[DATA TO USE Boundary: Start]

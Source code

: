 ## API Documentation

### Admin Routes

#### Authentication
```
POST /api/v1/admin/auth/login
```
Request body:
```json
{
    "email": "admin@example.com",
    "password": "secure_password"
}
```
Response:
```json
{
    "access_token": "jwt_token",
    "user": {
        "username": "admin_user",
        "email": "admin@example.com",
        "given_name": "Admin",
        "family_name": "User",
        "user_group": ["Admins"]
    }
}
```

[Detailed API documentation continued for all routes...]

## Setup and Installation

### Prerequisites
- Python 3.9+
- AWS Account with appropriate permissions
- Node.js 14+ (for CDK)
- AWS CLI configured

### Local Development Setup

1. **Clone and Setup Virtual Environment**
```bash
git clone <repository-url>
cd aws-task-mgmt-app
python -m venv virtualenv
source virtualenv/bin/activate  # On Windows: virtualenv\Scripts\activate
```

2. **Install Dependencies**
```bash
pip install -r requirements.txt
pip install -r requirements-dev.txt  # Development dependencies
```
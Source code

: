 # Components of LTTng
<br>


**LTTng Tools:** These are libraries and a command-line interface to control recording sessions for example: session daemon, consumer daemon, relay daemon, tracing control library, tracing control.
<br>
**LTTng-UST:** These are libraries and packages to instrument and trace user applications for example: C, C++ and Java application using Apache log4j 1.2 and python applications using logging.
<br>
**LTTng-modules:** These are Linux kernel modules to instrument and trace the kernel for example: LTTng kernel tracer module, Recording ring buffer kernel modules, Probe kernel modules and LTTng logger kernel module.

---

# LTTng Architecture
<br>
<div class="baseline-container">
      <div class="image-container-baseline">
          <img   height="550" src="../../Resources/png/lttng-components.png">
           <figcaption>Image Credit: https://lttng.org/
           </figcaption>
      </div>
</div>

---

[DATA TO USE Boundary: End]
[DATA TO USE Boundary: Start]

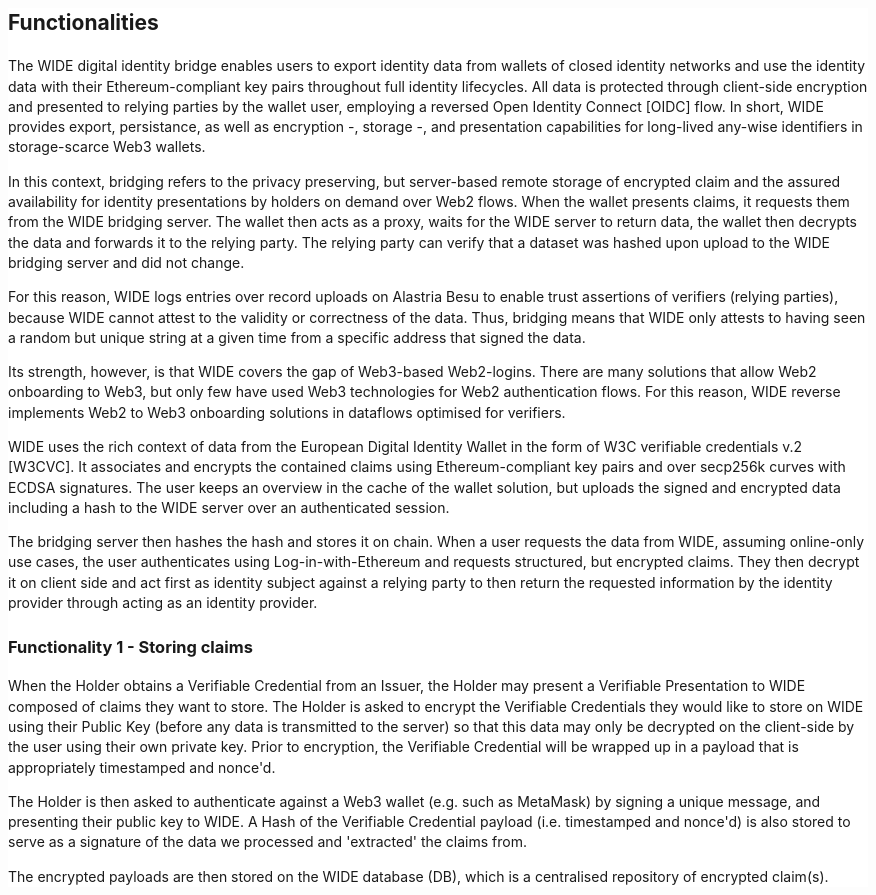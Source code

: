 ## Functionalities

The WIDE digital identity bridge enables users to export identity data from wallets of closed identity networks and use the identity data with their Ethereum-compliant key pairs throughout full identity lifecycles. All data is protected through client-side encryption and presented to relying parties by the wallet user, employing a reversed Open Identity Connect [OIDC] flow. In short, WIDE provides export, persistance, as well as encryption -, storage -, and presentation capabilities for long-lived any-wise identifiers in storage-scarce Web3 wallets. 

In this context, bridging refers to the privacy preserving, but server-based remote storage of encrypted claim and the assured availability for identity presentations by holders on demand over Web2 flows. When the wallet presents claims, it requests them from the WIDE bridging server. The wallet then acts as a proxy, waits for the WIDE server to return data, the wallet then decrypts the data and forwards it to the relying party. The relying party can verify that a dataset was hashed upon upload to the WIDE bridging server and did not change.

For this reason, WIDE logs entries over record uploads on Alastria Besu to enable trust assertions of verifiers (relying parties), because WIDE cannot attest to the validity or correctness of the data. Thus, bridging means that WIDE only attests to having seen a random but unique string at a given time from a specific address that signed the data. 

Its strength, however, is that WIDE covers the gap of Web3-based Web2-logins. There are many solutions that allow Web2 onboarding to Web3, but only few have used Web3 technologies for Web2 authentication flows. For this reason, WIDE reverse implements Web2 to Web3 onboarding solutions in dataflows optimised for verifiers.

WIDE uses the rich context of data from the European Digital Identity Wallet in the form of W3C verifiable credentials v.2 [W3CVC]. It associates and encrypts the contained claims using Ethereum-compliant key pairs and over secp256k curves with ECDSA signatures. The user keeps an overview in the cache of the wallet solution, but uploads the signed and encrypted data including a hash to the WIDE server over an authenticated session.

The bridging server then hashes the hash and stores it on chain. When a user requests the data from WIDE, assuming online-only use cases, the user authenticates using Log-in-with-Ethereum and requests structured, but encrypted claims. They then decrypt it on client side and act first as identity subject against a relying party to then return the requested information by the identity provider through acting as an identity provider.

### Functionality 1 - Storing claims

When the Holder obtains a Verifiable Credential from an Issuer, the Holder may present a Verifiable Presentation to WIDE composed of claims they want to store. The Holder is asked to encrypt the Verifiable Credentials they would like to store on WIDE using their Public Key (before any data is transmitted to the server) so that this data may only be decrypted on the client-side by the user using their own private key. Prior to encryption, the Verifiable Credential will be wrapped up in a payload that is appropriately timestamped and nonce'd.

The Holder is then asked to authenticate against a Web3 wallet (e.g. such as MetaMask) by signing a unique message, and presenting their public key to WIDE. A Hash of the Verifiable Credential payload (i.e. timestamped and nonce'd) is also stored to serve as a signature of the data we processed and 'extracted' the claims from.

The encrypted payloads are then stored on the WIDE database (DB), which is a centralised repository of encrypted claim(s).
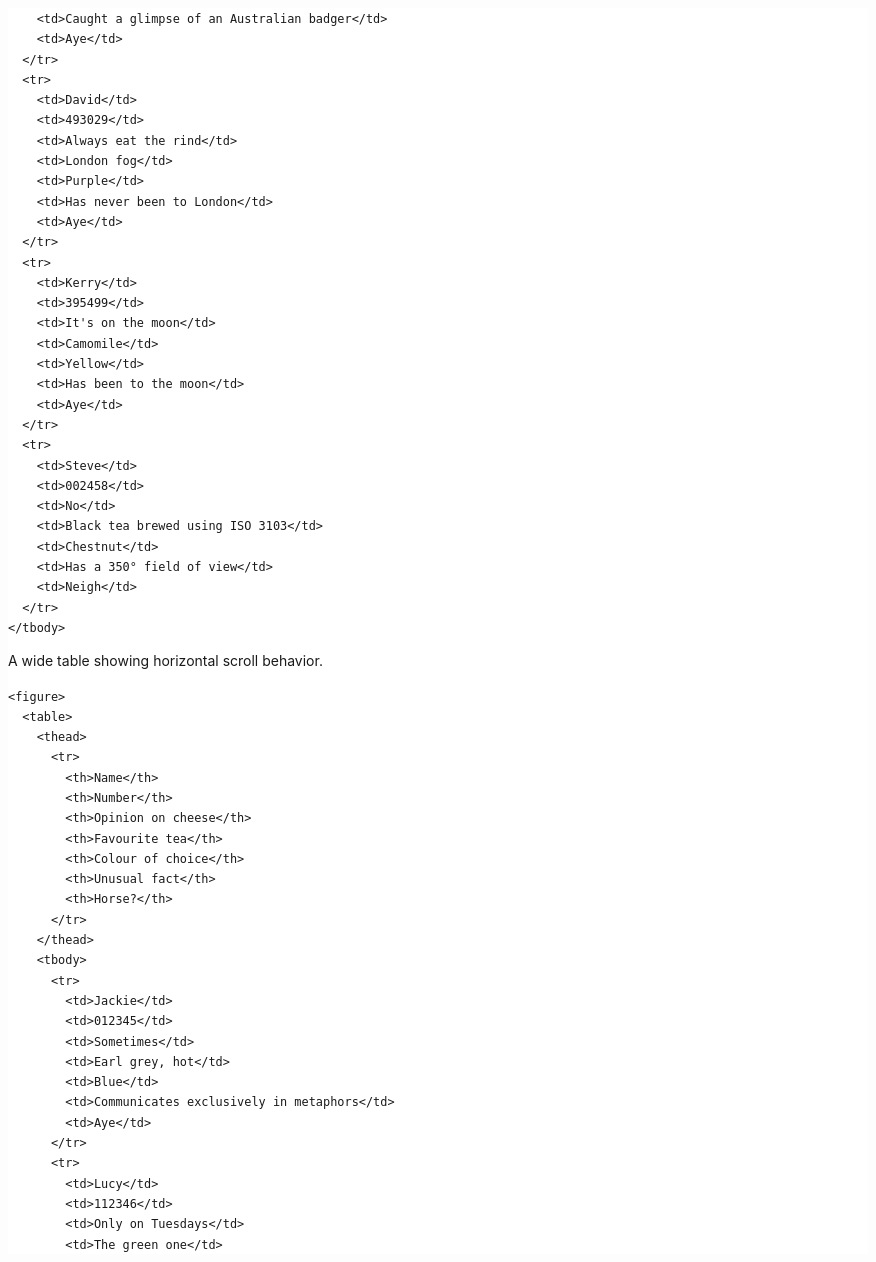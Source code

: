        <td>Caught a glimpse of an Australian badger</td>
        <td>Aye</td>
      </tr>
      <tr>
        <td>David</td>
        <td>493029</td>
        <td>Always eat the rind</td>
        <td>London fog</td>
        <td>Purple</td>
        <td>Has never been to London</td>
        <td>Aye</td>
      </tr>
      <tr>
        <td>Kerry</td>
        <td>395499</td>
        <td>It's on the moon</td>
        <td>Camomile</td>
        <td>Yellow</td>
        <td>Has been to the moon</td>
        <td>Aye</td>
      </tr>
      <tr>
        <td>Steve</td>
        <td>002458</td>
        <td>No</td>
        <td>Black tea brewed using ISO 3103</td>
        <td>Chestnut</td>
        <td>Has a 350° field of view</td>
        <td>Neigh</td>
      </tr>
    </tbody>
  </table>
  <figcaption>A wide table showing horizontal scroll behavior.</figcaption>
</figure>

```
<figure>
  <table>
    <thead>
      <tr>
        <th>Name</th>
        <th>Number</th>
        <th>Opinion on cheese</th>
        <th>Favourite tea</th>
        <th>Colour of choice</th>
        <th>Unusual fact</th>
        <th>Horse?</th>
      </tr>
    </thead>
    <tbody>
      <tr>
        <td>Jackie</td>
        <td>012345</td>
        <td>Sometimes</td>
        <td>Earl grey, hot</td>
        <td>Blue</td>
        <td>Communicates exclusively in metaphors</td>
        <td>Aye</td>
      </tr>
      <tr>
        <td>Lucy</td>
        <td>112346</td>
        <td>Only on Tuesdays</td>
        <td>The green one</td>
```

[DATA TO USE Boundary: End]

* **WHAT THE TASK ASKS**
For the word "trace", return every line of the records that holds it.

* **TASK RESULT**
**LTTng-UST:** These are libraries and packages to instrument and trace user applications for example: C, C++ and Java application using Apache log4j 1.2 and python applications using logging.
**LTTng-modules:** These are Linux kernel modules to instrument and trace the kernel for example: LTTng kernel tracer module, Recording ring buffer kernel modules, Probe kernel modules and LTTng logger kernel module.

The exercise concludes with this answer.